§ Task description
Whenever a line in the material below includes "would", copy that line.

§ Records supplied
▬▬▬

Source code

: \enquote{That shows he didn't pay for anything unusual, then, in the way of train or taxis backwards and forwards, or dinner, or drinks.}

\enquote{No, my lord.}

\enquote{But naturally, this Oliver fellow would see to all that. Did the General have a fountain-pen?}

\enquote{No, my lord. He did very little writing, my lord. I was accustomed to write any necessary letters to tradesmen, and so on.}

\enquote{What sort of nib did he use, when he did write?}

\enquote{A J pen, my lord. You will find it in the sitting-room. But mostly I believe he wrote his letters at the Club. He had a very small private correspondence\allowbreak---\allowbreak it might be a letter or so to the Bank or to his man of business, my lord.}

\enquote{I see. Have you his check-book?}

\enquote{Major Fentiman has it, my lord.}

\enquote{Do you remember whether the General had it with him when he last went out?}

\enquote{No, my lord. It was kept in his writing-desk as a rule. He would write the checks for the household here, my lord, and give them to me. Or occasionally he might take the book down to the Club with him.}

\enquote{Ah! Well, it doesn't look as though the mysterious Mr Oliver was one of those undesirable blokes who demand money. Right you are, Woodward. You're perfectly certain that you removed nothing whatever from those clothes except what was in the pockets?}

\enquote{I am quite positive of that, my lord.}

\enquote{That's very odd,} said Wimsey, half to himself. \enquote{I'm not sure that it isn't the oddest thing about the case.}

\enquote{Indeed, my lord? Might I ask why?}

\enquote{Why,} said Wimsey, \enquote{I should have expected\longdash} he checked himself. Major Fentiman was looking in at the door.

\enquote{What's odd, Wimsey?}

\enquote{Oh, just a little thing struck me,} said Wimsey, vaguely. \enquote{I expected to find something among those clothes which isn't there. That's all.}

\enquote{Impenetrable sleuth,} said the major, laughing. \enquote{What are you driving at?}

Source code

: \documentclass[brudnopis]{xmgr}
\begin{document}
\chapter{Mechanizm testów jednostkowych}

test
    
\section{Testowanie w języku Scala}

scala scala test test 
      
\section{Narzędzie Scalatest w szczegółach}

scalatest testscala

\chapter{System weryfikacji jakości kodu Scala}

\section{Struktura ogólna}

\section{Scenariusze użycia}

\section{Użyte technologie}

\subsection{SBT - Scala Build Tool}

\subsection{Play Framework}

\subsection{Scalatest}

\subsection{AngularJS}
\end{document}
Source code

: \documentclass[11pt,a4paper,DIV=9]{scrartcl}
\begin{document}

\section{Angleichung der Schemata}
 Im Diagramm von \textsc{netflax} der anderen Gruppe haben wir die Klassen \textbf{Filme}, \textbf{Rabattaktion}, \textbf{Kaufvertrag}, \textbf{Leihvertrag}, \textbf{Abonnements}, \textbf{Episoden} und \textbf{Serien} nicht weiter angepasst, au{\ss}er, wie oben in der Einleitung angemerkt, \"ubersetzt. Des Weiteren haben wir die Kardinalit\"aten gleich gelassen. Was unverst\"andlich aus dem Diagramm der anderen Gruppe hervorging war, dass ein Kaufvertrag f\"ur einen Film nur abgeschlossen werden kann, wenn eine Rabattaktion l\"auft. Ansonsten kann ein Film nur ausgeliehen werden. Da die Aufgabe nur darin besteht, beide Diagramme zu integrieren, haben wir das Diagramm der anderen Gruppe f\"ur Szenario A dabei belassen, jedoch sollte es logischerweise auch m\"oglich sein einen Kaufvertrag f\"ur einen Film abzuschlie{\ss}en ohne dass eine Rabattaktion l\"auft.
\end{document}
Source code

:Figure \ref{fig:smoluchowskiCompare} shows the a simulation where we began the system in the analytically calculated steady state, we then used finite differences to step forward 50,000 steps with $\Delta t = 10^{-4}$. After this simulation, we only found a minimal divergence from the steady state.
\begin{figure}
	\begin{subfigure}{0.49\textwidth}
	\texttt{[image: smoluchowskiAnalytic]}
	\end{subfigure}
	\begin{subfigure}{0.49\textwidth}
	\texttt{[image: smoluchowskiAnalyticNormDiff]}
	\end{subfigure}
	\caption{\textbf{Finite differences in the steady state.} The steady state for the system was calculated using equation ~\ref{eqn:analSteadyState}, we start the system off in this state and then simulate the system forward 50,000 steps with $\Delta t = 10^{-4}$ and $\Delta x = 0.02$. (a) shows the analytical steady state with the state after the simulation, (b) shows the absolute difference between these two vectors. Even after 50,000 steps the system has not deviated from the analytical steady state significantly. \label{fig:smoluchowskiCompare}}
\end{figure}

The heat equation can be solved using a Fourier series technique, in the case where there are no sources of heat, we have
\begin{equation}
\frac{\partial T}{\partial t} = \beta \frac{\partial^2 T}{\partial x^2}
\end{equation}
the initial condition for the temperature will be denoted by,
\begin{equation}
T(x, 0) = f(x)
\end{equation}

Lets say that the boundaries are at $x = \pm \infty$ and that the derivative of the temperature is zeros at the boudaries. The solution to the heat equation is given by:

▬▬▬

§ Exercise result
\enquote{But naturally, this Oliver fellow would see to all that. Did the General have a fountain-pen?}
\enquote{No, my lord. It was kept in his writing-desk as a rule. He would write the checks for the household here, my lord, and give them to me. Or occasionally he might take the book down to the Club with him.}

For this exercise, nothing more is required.